━━ Records for the task

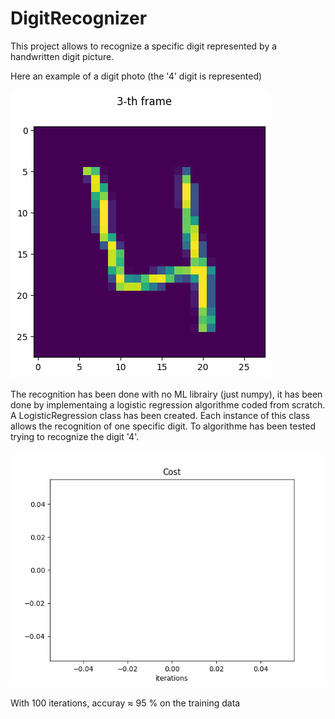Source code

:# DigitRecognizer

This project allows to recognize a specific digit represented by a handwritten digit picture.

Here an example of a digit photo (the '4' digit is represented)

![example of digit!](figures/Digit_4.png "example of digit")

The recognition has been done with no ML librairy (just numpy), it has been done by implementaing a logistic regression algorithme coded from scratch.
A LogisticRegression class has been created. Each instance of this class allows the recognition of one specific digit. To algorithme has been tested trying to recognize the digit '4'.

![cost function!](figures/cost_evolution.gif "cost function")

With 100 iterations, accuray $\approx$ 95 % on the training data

━━━━
━━ Records for the task

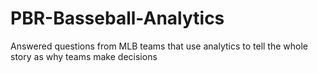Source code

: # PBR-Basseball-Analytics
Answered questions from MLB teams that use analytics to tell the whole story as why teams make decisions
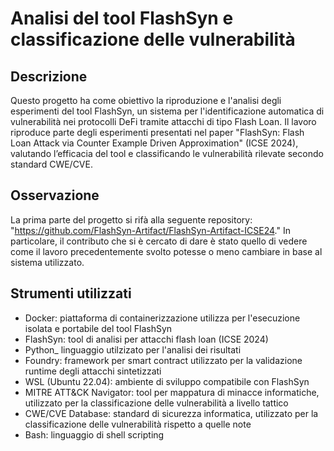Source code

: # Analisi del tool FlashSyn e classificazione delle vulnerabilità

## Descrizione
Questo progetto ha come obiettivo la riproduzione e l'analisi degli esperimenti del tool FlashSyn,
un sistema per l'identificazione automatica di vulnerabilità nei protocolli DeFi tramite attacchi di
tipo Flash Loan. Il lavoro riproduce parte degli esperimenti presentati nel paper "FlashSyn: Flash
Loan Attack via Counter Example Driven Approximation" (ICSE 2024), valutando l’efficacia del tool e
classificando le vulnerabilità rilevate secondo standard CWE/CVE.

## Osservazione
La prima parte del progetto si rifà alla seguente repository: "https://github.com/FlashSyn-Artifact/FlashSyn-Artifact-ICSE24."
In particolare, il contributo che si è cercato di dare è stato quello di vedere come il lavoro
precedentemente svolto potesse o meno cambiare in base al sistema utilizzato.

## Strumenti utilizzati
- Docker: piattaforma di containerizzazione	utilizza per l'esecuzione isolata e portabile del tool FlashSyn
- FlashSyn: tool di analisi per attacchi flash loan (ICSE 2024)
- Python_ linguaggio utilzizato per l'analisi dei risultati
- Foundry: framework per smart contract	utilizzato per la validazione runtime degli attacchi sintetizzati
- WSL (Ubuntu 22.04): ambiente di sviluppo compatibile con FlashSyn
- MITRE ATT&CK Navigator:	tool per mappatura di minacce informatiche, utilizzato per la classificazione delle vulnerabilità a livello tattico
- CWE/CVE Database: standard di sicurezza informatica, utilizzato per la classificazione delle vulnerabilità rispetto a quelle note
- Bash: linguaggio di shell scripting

━━━━
━━ Records for the task

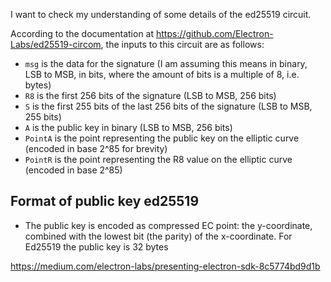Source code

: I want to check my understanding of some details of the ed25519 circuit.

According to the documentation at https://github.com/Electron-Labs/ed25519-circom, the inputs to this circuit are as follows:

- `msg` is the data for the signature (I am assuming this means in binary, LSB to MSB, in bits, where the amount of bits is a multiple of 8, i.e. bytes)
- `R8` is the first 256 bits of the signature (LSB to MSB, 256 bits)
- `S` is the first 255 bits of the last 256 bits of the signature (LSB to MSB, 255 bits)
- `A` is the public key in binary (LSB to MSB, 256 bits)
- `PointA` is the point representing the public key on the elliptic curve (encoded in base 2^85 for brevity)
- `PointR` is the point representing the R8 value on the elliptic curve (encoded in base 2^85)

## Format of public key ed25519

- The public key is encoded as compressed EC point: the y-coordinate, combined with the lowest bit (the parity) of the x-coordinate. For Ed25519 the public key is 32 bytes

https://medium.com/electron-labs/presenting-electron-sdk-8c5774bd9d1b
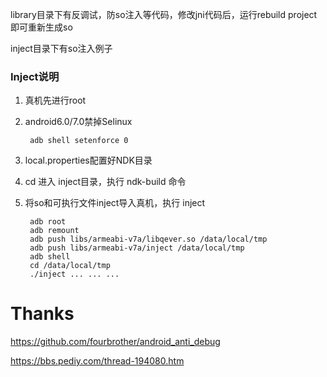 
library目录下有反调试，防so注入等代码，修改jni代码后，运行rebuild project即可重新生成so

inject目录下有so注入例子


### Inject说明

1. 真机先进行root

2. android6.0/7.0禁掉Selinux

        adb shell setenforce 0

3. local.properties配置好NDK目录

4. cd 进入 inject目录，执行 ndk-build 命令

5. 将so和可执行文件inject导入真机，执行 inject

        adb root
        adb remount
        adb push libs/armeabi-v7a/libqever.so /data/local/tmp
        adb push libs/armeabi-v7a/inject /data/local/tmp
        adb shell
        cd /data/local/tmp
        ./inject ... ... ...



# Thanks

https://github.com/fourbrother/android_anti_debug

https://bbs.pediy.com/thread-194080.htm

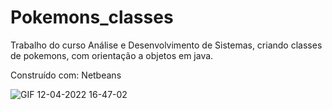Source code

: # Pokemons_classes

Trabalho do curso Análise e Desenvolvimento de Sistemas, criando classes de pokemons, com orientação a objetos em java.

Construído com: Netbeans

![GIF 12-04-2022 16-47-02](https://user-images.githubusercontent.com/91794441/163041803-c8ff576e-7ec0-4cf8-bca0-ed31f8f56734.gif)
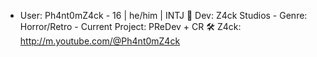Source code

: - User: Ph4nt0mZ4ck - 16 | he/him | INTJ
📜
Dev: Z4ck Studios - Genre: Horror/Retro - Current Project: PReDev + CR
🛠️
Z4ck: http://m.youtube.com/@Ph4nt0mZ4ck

━━━━

What needs to be done:
Return the lines above from the one with "- The public" through the one with "library目录下有反调试", verbatim and nothing else. Omit every picture.

Answer to the problem:
- The public key is encoded as compressed EC point: the y-coordinate, combined with the lowest bit (the parity) of the x-coordinate. For Ed25519 the public key is 32 bytes

https://medium.com/electron-labs/presenting-electron-sdk-8c5774bd9d1b
library目录下有反调试，防so注入等代码，修改jni代码后，运行rebuild project即可重新生成so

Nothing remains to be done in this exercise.